Pi043 Antibody (catalog code CSB-PA891878XA01SXV) is a commercially available immunoglobulin developed against a specific protein target found in Schizosaccharomyces pombe strain 972/ATCC 24843, commonly known as fission yeast . This antibody is part of a broader category of research reagents designed for the study of protein expression, localization, and function in this important model organism. While extensive published research directly examining this antibody appears limited, its development follows established protocols for research-grade antibodies targeting yeast proteins.
The pi043 Antibody is cataloged with the UniProt accession number Q9UUF3, indicating it targets a specific protein within the Schizosaccharomyces pombe proteome . While the specific production methods for this particular antibody are not detailed in the available literature, research-grade antibodies are typically generated through immunization protocols in host animals or through recombinant technologies similar to those used for other monoclonal antibodies.
Although the specific immunoglobulin subclass of pi043 Antibody is not explicitly stated in the available literature, it likely belongs to one of the major immunoglobulin classes. For comparison, many research antibodies are classified as IgG subtypes, similar to other commercially available antibodies such as the Anti-PtdIns(3,4,5)P3 monoclonal antibody, which is specifically categorized as an IgG1 subclass .
The pi043 Antibody targets a protein in Schizosaccharomyces pombe identified by the UniProt accession number Q9UUF3 . This target association provides valuable context, as S. pombe is a widely used model organism in molecular and cellular biology research, particularly for studies related to cell cycle regulation, DNA damage response, and chromosome dynamics.
Schizosaccharomyces pombe (strain 972/ATCC 24843) serves as an important model organism in biological research . As a unicellular eukaryote with relatively simple genetic architecture but conserved cellular processes, S. pombe provides valuable insights into fundamental cellular mechanisms that are often applicable to higher organisms, including humans.
While specific applications of pi043 Antibody are not detailed in the available research literature, antibodies targeting yeast proteins typically find use in several experimental techniques:
Western blotting for protein expression analysis
Immunoprecipitation for protein-protein interaction studies
Immunofluorescence for subcellular localization studies
Chromatin immunoprecipitation for DNA-protein interaction studies
Drawing parallels with other research antibodies, such as the Purified Anti-PtdIns(3,4,5)P3 IgG, we can infer potential applications. The Anti-PtdIns(3,4,5)P3 antibody, for example, has documented applications in techniques such as ELISA, Alphascreen, Fluorescence Polarization, and Protein-Lipid Overlay assays . Similar experimental approaches might be applicable for pi043 Antibody, though specific validation would be necessary.
The current published literature presents significant knowledge gaps regarding pi043 Antibody. Specific information about its:
Epitope specificity
Cross-reactivity profile
Validated applications
Performance metrics
Published research utilizing this antibody
All remain underdocumented in the available scientific literature, limiting our ability to provide comprehensive details about its research applications and effectiveness.
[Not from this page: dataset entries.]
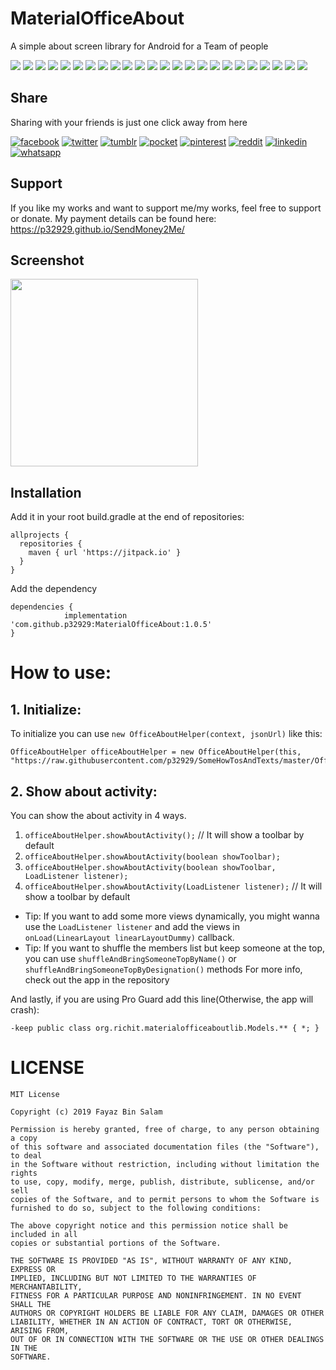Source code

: # MaterialOfficeAbout
A simple about screen library for Android for a Team of people

[![](https://badgen.net/github/release/p32929/MaterialOfficeAbout)]() [![](https://badgen.net/github/release/p32929/MaterialOfficeAbout/stable)]() [![](https://badgen.net/github/tag/p32929/MaterialOfficeAbout)]() [![](https://badgen.net/github/watchers/p32929/MaterialOfficeAbout)]() [![](https://badgen.net/github/checks/p32929/MaterialOfficeAbout)]() [![](https://badgen.net/github/status/p32929/MaterialOfficeAbout)]() [![](https://badgen.net/github/stars/p32929/MaterialOfficeAbout)]() [![](https://badgen.net/github/forks/p32929/MaterialOfficeAbout)]() [![](https://badgen.net/github/issues/p32929/MaterialOfficeAbout)]() [![](https://badgen.net/github/open-issues/p32929/MaterialOfficeAbout)]() [![](https://badgen.net/github/closed-issues/p32929/MaterialOfficeAbout)]() [![](https://badgen.net/github/label-issues/p32929/MaterialOfficeAbout/help-wanted/open)]() [![](https://badgen.net/github/prs/p32929/MaterialOfficeAbout)]() [![](https://badgen.net/github/open-prs/p32929/MaterialOfficeAbout)]() [![](https://badgen.net/github/closed-prs/p32929/MaterialOfficeAbout)]() [![](https://badgen.net/github/merged-prs/p32929/MaterialOfficeAbout)]() [![](https://badgen.net/github/commits/p32929/MaterialOfficeAbout)]() [![](https://badgen.net/github/last-commit/p32929/MaterialOfficeAbout)]() [![](https://badgen.net/github/branches/p32929/MaterialOfficeAbout)]() [![](https://badgen.net/github/releases/p32929/MaterialOfficeAbout)]() [![](https://badgen.net/github/tags/p32929/MaterialOfficeAbout)]() [![](https://badgen.net/github/license/p32929/MaterialOfficeAbout)]() [![](https://badgen.net/github/contributors/p32929/MaterialOfficeAbout)]() [![](https://badgen.net/github/dependents-pkg/p32929/MaterialOfficeAbout)]() 

## Share
Sharing with your friends is just one click away from here

[![facebook](https://image.flaticon.com/icons/png/32/124/124010.png)](https://www.facebook.com/sharer/sharer.php?u=https://github.com/p32929/MaterialOfficeAbout)
[![twitter](https://image.flaticon.com/icons/png/32/124/124021.png)](https://twitter.com/intent/tweet?source=https://github.com/p32929/MaterialOfficeAbout)
[![tumblr](https://image.flaticon.com/icons/png/32/124/124012.png)](https://www.tumblr.com/share?v=3&u=https://github.com/p32929/MaterialOfficeAbout)
[![pocket](https://image.flaticon.com/icons/png/32/732/732238.png)](https://getpocket.com/save?url=https://github.com/p32929/MaterialOfficeAbout)
[![pinterest](https://image.flaticon.com/icons/png/32/124/124039.png)](https://pinterest.com/pin/create/button/?url=https://github.com/p32929/MaterialOfficeAbout)
[![reddit](https://image.flaticon.com/icons/png/32/2111/2111589.png)](https://www.reddit.com/submit?url=https://github.com/p32929/MaterialOfficeAbout)
[![linkedin](https://image.flaticon.com/icons/png/32/1409/1409945.png)](https://www.linkedin.com/shareArticle?mini=true&url=https://github.com/p32929/MaterialOfficeAbout)
[![whatsapp](https://image.flaticon.com/icons/png/32/733/733585.png)](https://api.whatsapp.com/send?text=https://github.com/p32929/MaterialOfficeAbout)

## Support
If you like my works and want to support me/my works, feel free to support or donate. My payment details can be found here: https://p32929.github.io/SendMoney2Me/

## Screenshot

<img src="https://user-images.githubusercontent.com/6418354/65818936-5c886780-e238-11e9-834e-5a39e4ce7850.jpg" width="300">

## Installation
Add it in your root build.gradle at the end of repositories:
```
allprojects {
  repositories {
    maven { url 'https://jitpack.io' }
  }
}
```

Add the dependency
```
dependencies {
	        implementation 'com.github.p32929:MaterialOfficeAbout:1.0.5'
}
```

# How to use:
## 1. Initialize:
To initialize you can use ```new OfficeAboutHelper(context, jsonUrl)``` like this:

```
OfficeAboutHelper officeAboutHelper = new OfficeAboutHelper(this, "https://raw.githubusercontent.com/p32929/SomeHowTosAndTexts/master/Office/OfficeInfoMaterial.json");
```

## 2. Show about activity:
You can show the about activity in 4 ways.

1. ```officeAboutHelper.showAboutActivity();``` // It will show a toolbar by default
2. ```officeAboutHelper.showAboutActivity(boolean showToolbar);```
3. ```officeAboutHelper.showAboutActivity(boolean showToolbar, LoadListener listener);```
4. ```officeAboutHelper.showAboutActivity(LoadListener listener);``` // It will show a toolbar by default

* Tip: If you want to add some more views dynamically, you might wanna use the ```LoadListener listener``` and add the views in ```onLoad(LinearLayout linearLayoutDummy)``` callback.
* Tip: If you want to shuffle the members list but keep someone at the top, you can use ```shuffleAndBringSomeoneTopByName()``` or ```shuffleAndBringSomeoneTopByDesignation()``` methods
For more info, check out the app in the repository

And lastly, if you are using Pro Guard add this line(Otherwise, the app will crash):

```
-keep public class org.richit.materialofficeaboutlib.Models.** { *; }
```

# LICENSE

```
MIT License

Copyright (c) 2019 Fayaz Bin Salam

Permission is hereby granted, free of charge, to any person obtaining a copy
of this software and associated documentation files (the "Software"), to deal
in the Software without restriction, including without limitation the rights
to use, copy, modify, merge, publish, distribute, sublicense, and/or sell
copies of the Software, and to permit persons to whom the Software is
furnished to do so, subject to the following conditions:

The above copyright notice and this permission notice shall be included in all
copies or substantial portions of the Software.

THE SOFTWARE IS PROVIDED "AS IS", WITHOUT WARRANTY OF ANY KIND, EXPRESS OR
IMPLIED, INCLUDING BUT NOT LIMITED TO THE WARRANTIES OF MERCHANTABILITY,
FITNESS FOR A PARTICULAR PURPOSE AND NONINFRINGEMENT. IN NO EVENT SHALL THE
AUTHORS OR COPYRIGHT HOLDERS BE LIABLE FOR ANY CLAIM, DAMAGES OR OTHER
LIABILITY, WHETHER IN AN ACTION OF CONTRACT, TORT OR OTHERWISE, ARISING FROM,
OUT OF OR IN CONNECTION WITH THE SOFTWARE OR THE USE OR OTHER DEALINGS IN THE
SOFTWARE.

```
Additional research characterizing the specificity, sensitivity, and applications of pi043 Antibody would significantly enhance our understanding of this reagent's utility in S. pombe research. Validation studies demonstrating its effectiveness across various experimental techniques would be particularly valuable for researchers considering its use.
KEGG: spo:SPBC17A3.03c
STRING: 4896.SPBC17A3.03c.1
Pi043 antibody is a research-grade antibody reagent designed to recognize specific epitopes within its target protein. While specific information about pi043 antibody appears limited in current literature, it likely follows similar principles to other phosphatidylinositol 3-kinase (PI3K) pathway antibodies, such as those targeting PI3K regulatory subunits . Many PI3K-pathway antibodies are designed to bind to specific domains of proteins involved in lipid signaling pathways that facilitate essential cellular functions.
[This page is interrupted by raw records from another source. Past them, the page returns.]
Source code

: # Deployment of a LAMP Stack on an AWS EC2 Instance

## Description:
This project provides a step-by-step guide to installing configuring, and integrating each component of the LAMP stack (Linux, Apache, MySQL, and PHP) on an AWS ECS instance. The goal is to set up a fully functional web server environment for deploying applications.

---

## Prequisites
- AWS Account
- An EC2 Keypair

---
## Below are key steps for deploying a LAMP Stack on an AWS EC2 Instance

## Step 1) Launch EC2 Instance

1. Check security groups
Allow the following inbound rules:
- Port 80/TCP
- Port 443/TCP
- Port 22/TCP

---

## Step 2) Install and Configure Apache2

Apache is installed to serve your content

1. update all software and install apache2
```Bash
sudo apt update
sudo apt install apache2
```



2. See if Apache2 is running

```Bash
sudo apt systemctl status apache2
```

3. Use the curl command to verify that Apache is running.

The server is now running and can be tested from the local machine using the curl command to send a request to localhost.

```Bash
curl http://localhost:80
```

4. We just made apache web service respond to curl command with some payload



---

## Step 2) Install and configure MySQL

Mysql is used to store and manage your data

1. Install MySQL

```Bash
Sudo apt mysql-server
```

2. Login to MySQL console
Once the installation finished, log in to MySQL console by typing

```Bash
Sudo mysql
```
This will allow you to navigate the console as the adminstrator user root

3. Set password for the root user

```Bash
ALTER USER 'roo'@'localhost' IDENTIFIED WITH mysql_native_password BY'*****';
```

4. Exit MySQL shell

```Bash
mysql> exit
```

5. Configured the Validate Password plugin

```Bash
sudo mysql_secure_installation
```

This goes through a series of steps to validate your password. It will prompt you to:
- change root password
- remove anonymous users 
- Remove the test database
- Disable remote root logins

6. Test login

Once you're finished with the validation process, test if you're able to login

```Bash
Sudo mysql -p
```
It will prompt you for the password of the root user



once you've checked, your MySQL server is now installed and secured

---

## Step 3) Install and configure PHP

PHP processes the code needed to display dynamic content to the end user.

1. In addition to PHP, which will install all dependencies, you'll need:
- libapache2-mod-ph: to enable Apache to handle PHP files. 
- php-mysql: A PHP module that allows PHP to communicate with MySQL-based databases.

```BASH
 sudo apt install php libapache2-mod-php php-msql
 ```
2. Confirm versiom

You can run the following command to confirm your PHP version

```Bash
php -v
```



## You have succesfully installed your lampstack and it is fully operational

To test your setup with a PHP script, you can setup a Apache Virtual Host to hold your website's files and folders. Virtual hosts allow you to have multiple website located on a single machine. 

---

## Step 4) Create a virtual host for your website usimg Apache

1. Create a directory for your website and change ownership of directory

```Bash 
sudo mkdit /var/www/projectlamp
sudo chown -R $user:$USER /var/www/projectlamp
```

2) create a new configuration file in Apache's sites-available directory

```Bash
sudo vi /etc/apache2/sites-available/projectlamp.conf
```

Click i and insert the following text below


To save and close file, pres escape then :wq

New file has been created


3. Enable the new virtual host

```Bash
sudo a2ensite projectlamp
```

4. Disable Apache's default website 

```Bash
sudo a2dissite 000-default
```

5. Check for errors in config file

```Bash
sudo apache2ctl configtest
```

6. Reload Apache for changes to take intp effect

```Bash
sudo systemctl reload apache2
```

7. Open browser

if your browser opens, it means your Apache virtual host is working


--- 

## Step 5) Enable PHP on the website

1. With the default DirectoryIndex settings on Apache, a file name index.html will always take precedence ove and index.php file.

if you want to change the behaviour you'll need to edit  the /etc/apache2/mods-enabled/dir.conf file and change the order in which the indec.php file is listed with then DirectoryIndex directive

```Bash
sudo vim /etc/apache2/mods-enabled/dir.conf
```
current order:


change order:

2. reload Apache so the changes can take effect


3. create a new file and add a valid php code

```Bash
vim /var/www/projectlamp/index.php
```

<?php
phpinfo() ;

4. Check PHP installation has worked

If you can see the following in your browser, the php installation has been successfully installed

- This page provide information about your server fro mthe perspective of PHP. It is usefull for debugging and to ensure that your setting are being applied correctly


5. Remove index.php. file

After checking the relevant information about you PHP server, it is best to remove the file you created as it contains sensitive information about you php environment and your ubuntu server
When selecting antibodies for research, always verify the following characteristics:
Target epitope specificity
Host species
Clonality (monoclonal or polyclonal)
Validated applications (WB, ICC/IF, IHC-P, etc.)
Species reactivity
Based on similar research antibodies in this field, pi043 antibody would likely be validated for several standard laboratory techniques. While specific validation data for pi043 is not extensively documented in the provided search results, phosphatidylinositol 3-kinase pathway antibodies typically undergo validation for the following applications:
| Application | Validation Method | Typical Dilution Range |
|---|---|---|
| Western Blot (WB) | Detection of specific bands at expected molecular weight | 1:500-1:2000 |
| Immunocytochemistry (ICC/IF) | Subcellular localization pattern consistent with target | 1:50-1:200 |
| Immunohistochemistry (IHC-P) | Tissue-specific staining consistent with target expression | 1:50-1:200 |
| Immunoprecipitation (IP) | Pulldown of target protein confirmed by mass spectrometry | 1:50-1:100 |
When using any antibody, including pi043, researchers should conduct preliminary validation experiments in their specific experimental systems before proceeding with full-scale investigations .
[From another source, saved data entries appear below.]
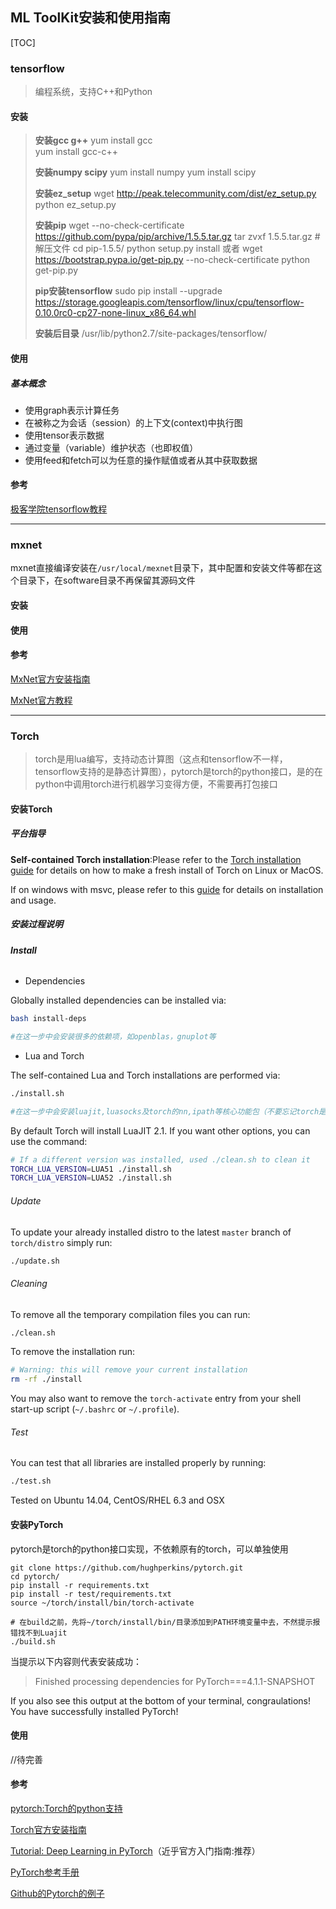 ## ML ToolKit安装和使用指南

[TOC]

### tensorflow

> 编程系统，支持C++和Python

#### 安装

> **安装gcc g++**
> yum install gcc  
> yum install gcc-c++ 
>
> **安装numpy scipy**
> yum install numpy
> yum install scipy
>
> **安装ez_setup**
> wget http://peak.telecommunity.com/dist/ez_setup.py
> python ez_setup.py
>
> **安装pip**
> wget --no-check-certificate https://github.com/pypa/pip/archive/1.5.5.tar.gz
> tar zvxf 1.5.5.tar.gz    #解压文件
> cd pip-1.5.5/
> python setup.py install
> 或者
> wget https://bootstrap.pypa.io/get-pip.py --no-check-certificate
> python get-pip.py
>
>
> **pip安装tensorflow**
> sudo pip install --upgrade https://storage.googleapis.com/tensorflow/linux/cpu/tensorflow-0.10.0rc0-cp27-none-linux_x86_64.whl
>
> **安装后目录**
> /usr/lib/python2.7/site-packages/tensorflow/

#### 使用

##### 基本概念

- 使用graph表示计算任务
- 在被称之为会话（session）的上下文(context)中执行图
- 使用tensor表示数据
- 通过变量（variable）维护状态（也即权值）
- 使用feed和fetch可以为任意的操作赋值或者从其中获取数据



#### 参考

[极客学院tensorflow教程](http://wiki.jikexueyuan.com/project/tensorflow-zh/get_started/basic_usage.html)

---

### mxnet

mxnet直接编译安装在`/usr/local/mexnet`目录下，其中配置和安装文件等都在这个目录下，在software目录不再保留其源码文件

#### 安装

#### 使用

#### 参考

[MxNet官方安装指南](http://mxnet.io/get_started/setup.html)

[MxNet官方教程](http://mxnet.io/tutorials/index.html)

---

### Torch

> torch是用lua编写，支持动态计算图（这点和tensorflow不一样，tensorflow支持的是静态计算图），pytorch是torch的python接口，是的在python中调用torch进行机器学习变得方便，不需要再打包接口

#### 安装Torch

##### 平台指导

**Self-contained Torch installation**:Please refer to the [Torch installation guide](http://torch.ch/docs/getting-started.html#_) for details on how to make a fresh install of Torch on Linux or MacOS.

If on windows with msvc, please refer to this [guide](win-files/README.md) for details on installation and usage.

##### 安装过程说明

###### **Install**

- Dependencies

Globally installed dependencies can be installed via:

```bash
bash install-deps

#在这一步中会安装很多的依赖项，如openblas，gnuplot等
```

- Lua and Torch

The self-contained Lua and Torch installations are performed via:

```bash
./install.sh

#在这一步中会安装luajit,luasocks及torch的nn,ipath等核心功能包（不要忘记torch是用lua）
```

By default Torch will install LuaJIT 2.1. If you want other options, you can use the command:

```bash
# If a different version was installed, used ./clean.sh to clean it
TORCH_LUA_VERSION=LUA51 ./install.sh
TORCH_LUA_VERSION=LUA52 ./install.sh
```

###### Update

To update your already installed distro to the latest `master` branch of `torch/distro` simply run:

```bash
./update.sh
```

###### Cleaning

To remove all the temporary compilation files you can run:

```bash
./clean.sh
```

To remove the installation run:

```bash
# Warning: this will remove your current installation
rm -rf ./install
```

You may also want to remove the `torch-activate` entry from your shell start-up script (`~/.bashrc` or `~/.profile`).

###### Test

You can test that all libraries are installed properly by running:

```bash
./test.sh
```

Tested on Ubuntu 14.04, CentOS/RHEL 6.3 and OSX

#### 安装PyTorch

pytorch是torch的python接口实现，不依赖原有的torch，可以单独使用

```shell
git clone https://github.com/hughperkins/pytorch.git
cd pytorch/
pip install -r requirements.txt
pip install -r test/requirements.txt
source ~/torch/install/bin/torch-activate

# 在build之前，先将~/torch/install/bin/目录添加到PATH环境变量中去，不然提示报错找不到Luajit
./build.sh
```

当提示以下内容则代表安装成功：

> Finished processing dependencies for PyTorch===4.1.1-SNAPSHOT

If you also see this output at the bottom of your terminal, congraulations! You have successfully installed PyTorch!

####  使用

//待完善

#### 参考

[pytorch:Torch的python支持](http://www.toutiao.com/a6377633223488733441/)

[Torch官方安装指南](http://torch.ch/docs/getting-started.html#_)

[Tutorial: Deep Learning in PyTorch](https://iamtrask.github.io/2017/01/15/pytorch-tutorial/?utm_source=tuicool&utm_medium=referral)（近乎官方入门指南:推荐）

[PyTorch参考手册](http://pytorch.org/tutorials/)

[Github的Pytorch的例子](https://github.com/pytorch/examples)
Antibody validation is critical for ensuring experimental reliability. A comprehensive validation approach for pi043 antibody should include:
Knockout/knockdown controls: Test the antibody in cells where the target protein has been genetically depleted to confirm absence of signal .
Overexpression controls: Test in cells overexpressing the target protein to confirm increased signal intensity.
Peptide competition assays: Pre-incubate the antibody with excess immunizing peptide to confirm signal reduction.
Multiple antibody comparison: Use alternative antibodies targeting different epitopes of the same protein to confirm consistent results.
Molecular weight verification: Confirm that the detected band appears at the expected molecular weight in Western blot applications.
As highlighted in the case of C9ORF72 antibodies, using cells lacking the target protein as negative controls is essential for proper validation, as many commercially available antibodies may cross-react with unintended targets .
For optimal Western blot results with pi043 antibody, consider the following methodological approach:
Sample preparation:
Use fresh tissue/cell lysates when possible
Include protease and phosphatase inhibitors if phosphorylated targets are involved
Determine optimal protein loading (typically 10-50 μg total protein)
Blocking conditions:
Test multiple blocking agents (5% non-fat milk, 5% BSA, commercial blockers)
Optimize blocking time (typically 1-2 hours at room temperature)
Antibody incubation:
Start with manufacturer's recommended dilution
Test incubation at both 4°C overnight and room temperature for 1-2 hours
Always dilute in fresh blocking buffer
Signal detection optimization:
For weak signals, increase antibody concentration or extend incubation time
For high background, increase washing steps or dilute antibody further
Controls:
Always include positive and negative controls
Consider using recombinant protein standards if available
Similar to approaches used with PI3K p85 alpha antibodies, these methods help ensure specific detection of the target protein .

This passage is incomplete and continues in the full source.